Remove header from multiple csv files

2019-03-06 07:52发布

问题:

I have multiple csv files coming on daily basis from a different server. These files are huge(over 200 MB). I have to remove header for all these csv files and replace them with required column headers using batch file.

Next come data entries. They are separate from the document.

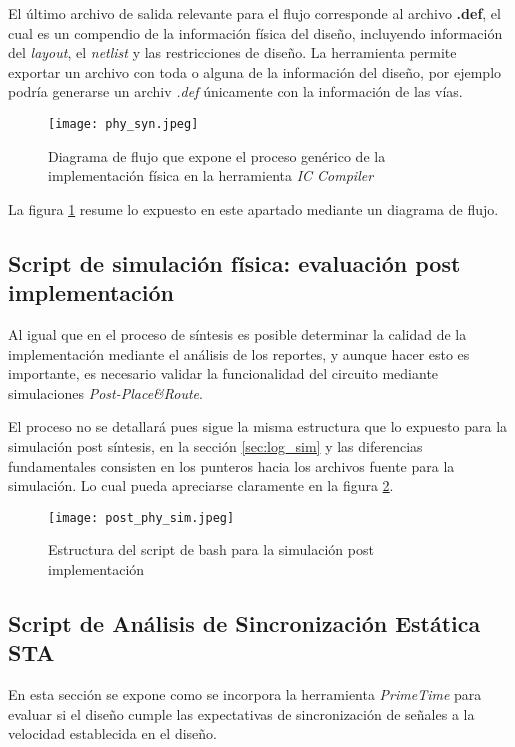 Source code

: El último archivo de salida relevante para el flujo corresponde al archivo \textbf{.def}, el cual es un compendio de la información física del diseño, incluyendo información del \textit{layout}, el \textit{netlist} y las restricciones de diseño. La herramienta permite exportar un archivo con toda o alguna de la información del diseño, por ejemplo podría generarse un archiv \textit{.def} únicamente con la información de las vías.

\begin{figure}[ht]
\texttt{[image: phy\_syn.jpeg]}
\centering
\caption{Diagrama de flujo que expone el proceso genérico de la implementación física en la herramienta \textit{IC Compiler}}
\label{fig:phy_script}
\end{figure}

La figura \ref{fig:phy_script} resume lo expuesto en este apartado mediante un diagrama de flujo.

\subsection{Script de simulación física: evaluación post implementación}

Al igual que en el proceso de síntesis es posible determinar la calidad de la implementación mediante el análisis de los reportes, y aunque hacer esto es importante, es necesario validar la funcionalidad del circuito mediante simulaciones \textit{Post-Place\&Route}.

El proceso no se detallará pues sigue la misma estructura que lo expuesto para la simulación post síntesis, en la sección \ref{sec:log_sim} y las diferencias fundamentales consisten en los punteros hacia los archivos fuente para la simulación. Lo cual pueda apreciarse claramente en la figura \ref{fig:phy_sim}.

\begin{figure}[ht]
\texttt{[image: post\_phy\_sim.jpeg]}
\centering
\caption{Estructura del script de bash para la simulación post implementación}
\label{fig:phy_sim}
\end{figure}

\subsection{Script de Análisis de Sincronización Estática STA}
\label{sec:STA}

En esta sección se expone como se incorpora la herramienta \textit{PrimeTime} para evaluar si el diseño cumple las expectativas de sincronización de señales a la velocidad establecida en el diseño.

The below code works fine to remove the column headers from one single file only:

@echo off
set "csv=mycsv.csv">"%csv%.new"
(
    for /f skip^=1^ usebackq^ delims^=^ eol^= %%A in ("%csv%") do echo %%A
)
move /y "%csv%.new" "%csv%" >nul

回答1:

Given that the CSV files do not contain any TAB characters (which were replaced by sequences of SPACE characters by the used more command) and that no file is longer than 65534 lines (in which case more expects user interaction), you could try one of the following:

  1. The new column header is given by another file headerfile.csv:

    < "headerfile.csv" set /P "HEADER="
    for %%F in ("*.csv") do (
        if /I not "%%~F"=="headerfile.csv" (
            > "%%~F.tmp" echo(%HEADER%
            >>"%%~F.tmp" more +1 "%%~F"
            move /Y "%%~F.tmp" "%%~F"
        )
    )
    

    You might not want to exclude headerfile.csv from being processed in case it is not located in the current directory where all the other CSV files are; simply remove the if query then.

  2. The new column header is given as a string constant:

    set "HEADER=new,header,string,here"
    for %%F in ("*.csv") do (
        > "%%~F.tmp" echo(%HEADER%
        >>"%%~F.tmp" more +1 "%%~F"
        move /Y "%%~F.tmp" "%%~F"
    )
    

Update

Here is a way without using the more command, so its limitations do no longer apply. It does also not use for /F which would limit the length of each line to 8191 bytes/characters:

  1. The new column header is given by another file headerfile.csv:

    < "headerfile.csv" set /P "HEADER="
    for %%F in ("*.csv") do (
        if /I not "%%~F"=="headerfile.csv" (
            > "%%~F.tmp" echo(%HEADER%
            >>"%%~F.tmp" < "%%~F" (set /P = & findstr "^")
            move /Y "%%~F.tmp" "%%~F"
        )
    )
    
  2. The new column header is given as a string constant:

    set "HEADER=new,header,string,here"
    for %%F in ("*.csv") do (
        > "%%~F.tmp" echo(%HEADER%
        >>"%%~F.tmp" < "%%~F" (set /P = & findstr "^")
        move /Y "%%~F.tmp" "%%~F"
    )
    

Note that the header line is still limited to 8191 bytes/characters, because it is stored in a variable (in order to avoid multiple file read operations), and also by the related echo(%HEADER% command line which is also limited to that size. To overcome this limit, place only the header into a text file and with in the loop, copy it to %%~F.tmp prior to appending the data.



回答2:

for /f "delims=" %%a in (*.csv) do echo %%a>csv.new&goto mainbody
:mainbody
for /f "skip=1delims=" %%a in (*.csv) do echo %%a>>csv.new

should do what you want, using the ubiquitous crystal ball to scry "required column headers" to mean "the column headers from a .csv file"



回答3:

You may even get away with using MORE:

For %%A In (*.csv) Do More +1 "%%A" 1>%%~nA.new

Note - This method will convert any tabs to spaces